A single verification is a GET to /v1/verify with the email as a query parameter and a bearer token in the Authorization header:

// verify.php
<?php
$key = getenv('CHECKMAIL_KEY');
$email = 'john@example.com';

$ch = curl_init();
curl_setopt_array($ch, [
    CURLOPT_URL => 'https://api.checkmail.dev/v1/verify?email=' . urlencode($email),
    CURLOPT_RETURNTRANSFER => true,
    CURLOPT_HTTPHEADER => ['Authorization: Bearer ' . $key],
    CURLOPT_TIMEOUT => 15,
]);

$body = curl_exec($ch);
$status = curl_getinfo($ch, CURLINFO_HTTP_CODE);
curl_close($ch);

if ($status !== 200) {
    throw new RuntimeException("CheckMail returned HTTP $status: $body");
}

$data = json_decode($body, true);
print_r($data);

Run php verify.php. You'll get back a PHP array describing the address. One credit is deducted per definitive result; unknown verdicts are free. Always set CURLOPT_TIMEOUT - without it, a stuck network call will block your entire request.

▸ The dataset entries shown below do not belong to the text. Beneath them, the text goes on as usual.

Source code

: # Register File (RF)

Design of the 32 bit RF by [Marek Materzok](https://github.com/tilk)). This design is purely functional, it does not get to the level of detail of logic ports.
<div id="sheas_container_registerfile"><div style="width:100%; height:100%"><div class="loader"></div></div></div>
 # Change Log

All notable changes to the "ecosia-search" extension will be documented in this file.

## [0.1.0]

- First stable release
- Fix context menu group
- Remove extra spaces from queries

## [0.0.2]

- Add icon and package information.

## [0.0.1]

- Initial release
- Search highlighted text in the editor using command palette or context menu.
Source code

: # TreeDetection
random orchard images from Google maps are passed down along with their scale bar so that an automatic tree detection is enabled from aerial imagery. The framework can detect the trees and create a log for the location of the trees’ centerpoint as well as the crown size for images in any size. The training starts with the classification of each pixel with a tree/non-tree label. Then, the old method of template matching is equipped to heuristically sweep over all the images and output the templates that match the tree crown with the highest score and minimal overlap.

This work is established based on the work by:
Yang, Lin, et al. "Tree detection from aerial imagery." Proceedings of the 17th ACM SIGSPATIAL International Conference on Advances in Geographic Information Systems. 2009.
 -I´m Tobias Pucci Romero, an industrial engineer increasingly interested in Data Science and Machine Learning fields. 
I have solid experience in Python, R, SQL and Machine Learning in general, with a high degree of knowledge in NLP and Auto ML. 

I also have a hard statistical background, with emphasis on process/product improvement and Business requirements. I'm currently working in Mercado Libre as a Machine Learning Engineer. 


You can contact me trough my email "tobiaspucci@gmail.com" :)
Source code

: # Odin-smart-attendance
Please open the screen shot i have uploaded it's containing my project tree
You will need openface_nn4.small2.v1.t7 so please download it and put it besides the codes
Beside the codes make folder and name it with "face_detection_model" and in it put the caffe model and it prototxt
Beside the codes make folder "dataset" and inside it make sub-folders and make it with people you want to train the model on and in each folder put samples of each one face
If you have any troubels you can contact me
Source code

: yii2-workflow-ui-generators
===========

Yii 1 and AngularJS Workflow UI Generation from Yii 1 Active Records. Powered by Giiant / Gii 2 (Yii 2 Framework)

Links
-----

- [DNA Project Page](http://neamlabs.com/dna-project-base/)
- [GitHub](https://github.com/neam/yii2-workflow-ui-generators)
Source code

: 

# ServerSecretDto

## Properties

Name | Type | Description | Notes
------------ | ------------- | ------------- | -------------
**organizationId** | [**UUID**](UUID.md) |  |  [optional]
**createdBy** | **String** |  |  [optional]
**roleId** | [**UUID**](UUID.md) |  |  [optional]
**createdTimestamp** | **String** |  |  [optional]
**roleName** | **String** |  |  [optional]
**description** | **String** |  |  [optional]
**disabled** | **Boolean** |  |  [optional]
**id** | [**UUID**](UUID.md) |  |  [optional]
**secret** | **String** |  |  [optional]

§03Understanding the response

Here's the full JSON shape of a successful response:

{
  "email": "john@example.com",
  "status": "valid",
  "checks": {
    "syntax": true,
    "mx_found": true,
    "smtp_valid": true,
    "catch_all": false,
    "disposable": false,
    "role_based": false,
    "free_provider": false
  },
  "suggestion": null,
  "mx_host": "aspmx.l.google.com",
  "cached": false,
  "ms": 1243
}

The field you'll branch on 99% of the time is status:

valid - mailbox exists and will accept mail. Safe to send.
invalid - bad syntax, no MX records, or the mail server explicitly rejected the address.
catch_all - the domain accepts every address, so we can't tell for sure. Treat as lower confidence.
disposable - a throwaway service like Mailinator. Usually reject at signup.
unknown - temporary failure, greylisting, or upstream rate-limiting. Retry later. Not charged.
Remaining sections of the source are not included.